He later added: “I don’t think it’s an immediate threat, but on the other hand I don’t think it’s a five-year threat.”

There’s no public evidence that North Korea has developed the sort of nuclear warhead that such missiles could deliver. However, the prospect of North Korean intercontinental ballistic missiles, nuclear or otherwise, most likely would transform the American posture toward the North and sharply reduce patience for Beijing’s continued calls for more understanding with Pyongyang.

For his part, Hu offered assurances Tuesday that there was “new progress in exchanges between the two militaries” and urged “the development of China-U.S. relations.”

Gates, too, described his talks with Hu and other senior leadership as “a very positive visit” and noted that “this is not an area where I think you will see dramatic breakthroughs or big headlines.”

The day’s events suggested there was much work to be done with military-to-military communication at the very least.

The test of the J-20 stealth fighter was apparently a complete shock to Gates and his traveling party, who’d received a tepid reception the day before by the Chinese defense minister. The flight, which lasted less than 20 minutes, represented a significant step in China’s development of advanced weaponry.

China joined Russia as only the second country outside the United States that's known to have tested a stealth fighter jet, one able to evade radar; the United States’ F-22 Raptor is the world’s sole fully operational stealth fighter.

Gates said Tuesday that Hu had assured him the J-20 test had been long planned and that its timing “had absolutely nothing to do” with the defense secretary’s visit.

Several news agencies traveling with Gates quoted an unnamed senior U.S. defense official as saying that when Gates asked Hu about the J-20 exercise, neither the president nor any other Chinese civilians in the room seemed to have known about it in advance.

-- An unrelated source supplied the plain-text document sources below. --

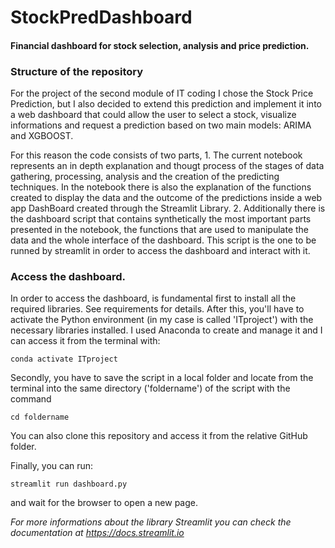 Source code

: # StockPredDashboard
 #### Financial dashboard for stock selection, analysis and price prediction.

 ### Structure of the repository
 For the project of the second module of IT coding I chose the Stock Price Prediction, but I also decided to extend this prediction and implement it into a web dashboard that could allow the user to select a stock, visualize informations and request a prediction based on two main models: ARIMA and XGBOOST. 

 For this reason the code consists of two parts, 
    1. The current notebook represents an in depth explanation and thougt process of the stages of data gathering, processing, analysis and the creation of the predicting techniques. In the notebook there is also the explanation of the functions created to display the data and the outcome of the predictions inside a web app DashBoard created through the Streamlit Library. 
    2. Additionally there is the dashboard script that contains synthetically the most important parts presented in the notebook, the functions that are used to manipulate the data and the whole interface of the dashboard. This script is the one to be runned by streamlit in order to access the dashboard and interact with it. 

 ### Access the dashboard. 
 In order to access the dashboard, is fundamental first to install all the required libraries. See requirements for details.
 After this, you'll have to activate the Python environment (in my case is called 'ITproject') with the necessary libraries installed. I used Anaconda to create and manage it and I can access it from the terminal with:
 
    conda activate ITproject

 Secondly, you have to save the script in a local folder and locate from the terminal into the same directory ('foldername') of the script with the command 
 
    cd foldername

 You can also clone this repository and access it from the relative GitHub folder. 

 Finally, you can run:

    streamlit run dashboard.py

 and wait for the browser to open a new page. 

 _For more informations about the library Streamlit you can check the documentation at https://docs.streamlit.io_
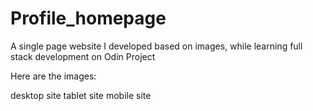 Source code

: # Profile_homepage

A single page website I developed based on images, while learning full stack development on Odin Project

Here are the images:

desktop site tablet site mobile site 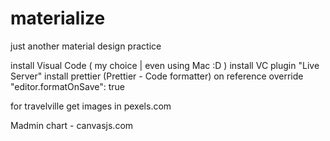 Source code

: # materialize
just another material design practice


install Visual Code ( my choice | even using Mac :D )
install VC plugin "Live Server"
install prettier (Prettier - Code formatter)
  on reference override
    "editor.formatOnSave": true


for travelville
get images in pexels.com

Madmin
chart - canvasjs.com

But the wide coverage of the event by Chinese blogs and news media raised questions about whether it was really done without the central government's prior knowledge.

Photographs of the J-20 in midair were posted on several Chinese websites, including that of the Global Times, a state-run newspaper that ran headlines declaring “J-20’s first flight successful.” The pictures were accompanied on the Global Times’ blog by a minute-by-minute account of the jet’s runway taxi, flight and then the firecrackers and applause that followed.

Given Beijing’s strict control over Internet content, such a large amount of news about an event that Hu — who holds the title of president, general secretary of the Communist Party and chairman of the central military commission — hadn't authorized seemed unlikely.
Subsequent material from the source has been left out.